Gelombang demonstrasi yang memadati kawasan Gedung DPR/MPR RI pada 25 Agustus lalu menyisakan satu tuntutan yang paling kontroversial: pembubaran Dewan Perwakilan Rakyat (DPR). Seruan tersebut menguat di tengah kemarahan publik atas kenaikan tunjangan rumah dinas anggota DPR yang disebut mencapai Rp50 juta per bulan, ketika tekanan ekonomi masyarakat dinilai kian berat.

Di lokasi aksi, sejumlah poster menjadi simbol penolakan terhadap kinerja lembaga legislatif. Di antaranya bertuliskan “Bubarkan DPR beban negara” dan “Beban negara bukanlah guru tapi DPR”. Massa aksi yang terdiri dari mahasiswa, pelajar, hingga pengemudi ojek online menyuarakan kekecewaan terhadap wakil rakyat yang dianggap tidak lagi mewakili kepentingan publik.

Meski tuntutan pembubaran DPR kembali mengemuka, pertanyaan besar muncul: apakah hal itu memungkinkan secara konstitusional. Secara historis, Indonesia pernah mengalami pembubaran lembaga legislatif. Presiden Soekarno membubarkan DPR hasil Pemilu 1955 pada 1960 dan menggantinya dengan DPR-Gotong Royong. Sementara pada 2001, Presiden Abdurrahman Wahid (Gus Dur) mengeluarkan dekret pembekuan DPR dan MPR, yang kemudian berujung pada pemakzulannya oleh MPR.

Namun, setelah Reformasi 1998, posisi DPR diperkuat dalam konstitusi. Pasal 7C UUD 1945 menyatakan Presiden tidak dapat membubarkan DPR. Pakar hukum tata negara Herdiansyah Hamzah menegaskan relasi eksekutif dan legislatif bersifat sejajar, sehingga pembubaran DPR oleh Presiden tidak dimungkinkan secara hukum.

Di sisi lain, tuntutan pembubaran DPR dinilai mencerminkan akumulasi frustrasi publik. Demonstrasi yang berujung ricuh, melibatkan bentrokan dengan aparat serta gangguan terhadap layanan transportasi, menunjukkan eskalasi ketidakpercayaan terhadap lembaga legislatif.
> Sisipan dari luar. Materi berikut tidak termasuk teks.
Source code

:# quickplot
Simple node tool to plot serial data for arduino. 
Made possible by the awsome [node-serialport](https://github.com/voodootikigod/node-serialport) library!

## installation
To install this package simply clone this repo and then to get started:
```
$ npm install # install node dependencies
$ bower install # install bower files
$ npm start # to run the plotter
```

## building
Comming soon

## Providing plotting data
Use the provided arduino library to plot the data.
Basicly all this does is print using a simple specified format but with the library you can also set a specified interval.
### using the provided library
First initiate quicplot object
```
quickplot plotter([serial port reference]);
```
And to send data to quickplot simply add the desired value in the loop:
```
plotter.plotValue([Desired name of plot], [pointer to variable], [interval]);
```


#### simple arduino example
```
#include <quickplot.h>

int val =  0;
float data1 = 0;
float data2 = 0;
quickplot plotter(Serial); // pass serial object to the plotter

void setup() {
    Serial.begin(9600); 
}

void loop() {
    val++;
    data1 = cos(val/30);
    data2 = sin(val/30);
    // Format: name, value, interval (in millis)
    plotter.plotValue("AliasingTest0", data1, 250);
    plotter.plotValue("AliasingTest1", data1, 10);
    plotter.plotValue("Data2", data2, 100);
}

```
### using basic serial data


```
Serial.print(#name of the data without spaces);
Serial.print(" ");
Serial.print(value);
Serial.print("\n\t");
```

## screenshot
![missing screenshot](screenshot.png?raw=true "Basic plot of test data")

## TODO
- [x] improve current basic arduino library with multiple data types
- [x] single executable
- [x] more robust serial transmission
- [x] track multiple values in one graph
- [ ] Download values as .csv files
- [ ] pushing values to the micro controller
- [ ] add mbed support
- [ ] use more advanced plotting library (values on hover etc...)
Situasi juga memanas setelah pernyataan Ahmad Sahroni yang menyebut pendukung pembubaran DPR sebagai “orang tolol sedunia”. Mantan Wakapolri Oegroseno menyatakan dirinya “sakit hati” atas pernyataan tersebut. Respons itu dipandang memperlebar jarak antara wakil rakyat dan masyarakat yang mereka wakili.
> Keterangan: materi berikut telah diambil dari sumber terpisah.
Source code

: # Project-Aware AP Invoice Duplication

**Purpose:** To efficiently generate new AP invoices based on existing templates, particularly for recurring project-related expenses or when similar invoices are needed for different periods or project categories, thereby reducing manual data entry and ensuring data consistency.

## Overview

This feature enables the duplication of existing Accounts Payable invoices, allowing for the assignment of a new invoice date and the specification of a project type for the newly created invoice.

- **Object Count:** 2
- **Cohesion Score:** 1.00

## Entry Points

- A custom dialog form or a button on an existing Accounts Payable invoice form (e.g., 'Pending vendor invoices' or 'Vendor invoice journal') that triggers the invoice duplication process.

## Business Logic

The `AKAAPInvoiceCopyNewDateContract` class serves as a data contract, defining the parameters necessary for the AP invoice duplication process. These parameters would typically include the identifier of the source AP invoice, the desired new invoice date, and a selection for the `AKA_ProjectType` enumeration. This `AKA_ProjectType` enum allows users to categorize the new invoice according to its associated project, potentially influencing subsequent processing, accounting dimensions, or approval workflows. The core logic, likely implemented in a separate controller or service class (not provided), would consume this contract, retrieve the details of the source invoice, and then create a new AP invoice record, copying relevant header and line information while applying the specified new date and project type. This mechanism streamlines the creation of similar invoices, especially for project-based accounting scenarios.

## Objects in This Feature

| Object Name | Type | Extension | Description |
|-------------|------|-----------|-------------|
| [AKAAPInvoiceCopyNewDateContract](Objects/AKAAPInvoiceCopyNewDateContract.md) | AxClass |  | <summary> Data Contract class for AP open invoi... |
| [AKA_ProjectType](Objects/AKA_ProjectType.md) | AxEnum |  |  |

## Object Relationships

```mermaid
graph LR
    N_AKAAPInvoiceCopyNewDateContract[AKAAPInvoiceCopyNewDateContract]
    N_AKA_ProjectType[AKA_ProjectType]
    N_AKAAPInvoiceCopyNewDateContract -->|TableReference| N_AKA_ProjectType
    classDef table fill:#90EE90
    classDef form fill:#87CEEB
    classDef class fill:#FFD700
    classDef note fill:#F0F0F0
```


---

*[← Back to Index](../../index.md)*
Secara teoritis, satu-satunya jalur yang disebut memungkinkan untuk membubarkan DPR adalah melalui amandemen UUD 1945. Namun, proses amandemen harus dilakukan oleh MPR, yang sebagian besar anggotanya berasal dari DPR, sehingga memunculkan paradoks politik yang sulit ditembus. Alternatif lain yang kerap disebut adalah perubahan radikal melalui revolusi atau kudeta, tetapi cara itu bertentangan dengan semangat demokrasi dan berisiko memicu instabilitas nasional.
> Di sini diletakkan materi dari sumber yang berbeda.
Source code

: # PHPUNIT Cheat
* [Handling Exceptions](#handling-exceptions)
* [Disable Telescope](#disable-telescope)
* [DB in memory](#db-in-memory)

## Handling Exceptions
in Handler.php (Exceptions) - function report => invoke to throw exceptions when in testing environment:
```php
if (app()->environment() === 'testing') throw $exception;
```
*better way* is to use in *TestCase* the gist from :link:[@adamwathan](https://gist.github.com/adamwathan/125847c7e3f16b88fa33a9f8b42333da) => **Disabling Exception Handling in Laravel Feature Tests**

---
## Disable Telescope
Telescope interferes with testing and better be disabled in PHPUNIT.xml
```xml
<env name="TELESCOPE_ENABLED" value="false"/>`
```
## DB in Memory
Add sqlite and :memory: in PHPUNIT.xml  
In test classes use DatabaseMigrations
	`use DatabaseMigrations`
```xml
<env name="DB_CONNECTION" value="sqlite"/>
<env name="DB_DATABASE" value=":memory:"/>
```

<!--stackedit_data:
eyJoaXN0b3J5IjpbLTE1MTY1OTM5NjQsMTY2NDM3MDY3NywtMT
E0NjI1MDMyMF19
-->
Walau dinilai tidak realistis secara hukum, tuntutan pembubaran DPR menjadi sinyal kuat bahwa kepercayaan publik terhadap lembaga legislatif sedang berada pada titik rendah. Jika DPR tidak melakukan evaluasi menyeluruh terhadap kinerja serta meningkatkan kepekaan sosial, gelombang penolakan dikhawatirkan terus membesar—bukan semata mengarah pada pembubaran, melainkan pada delegitimasi yang dapat membahayakan demokrasi.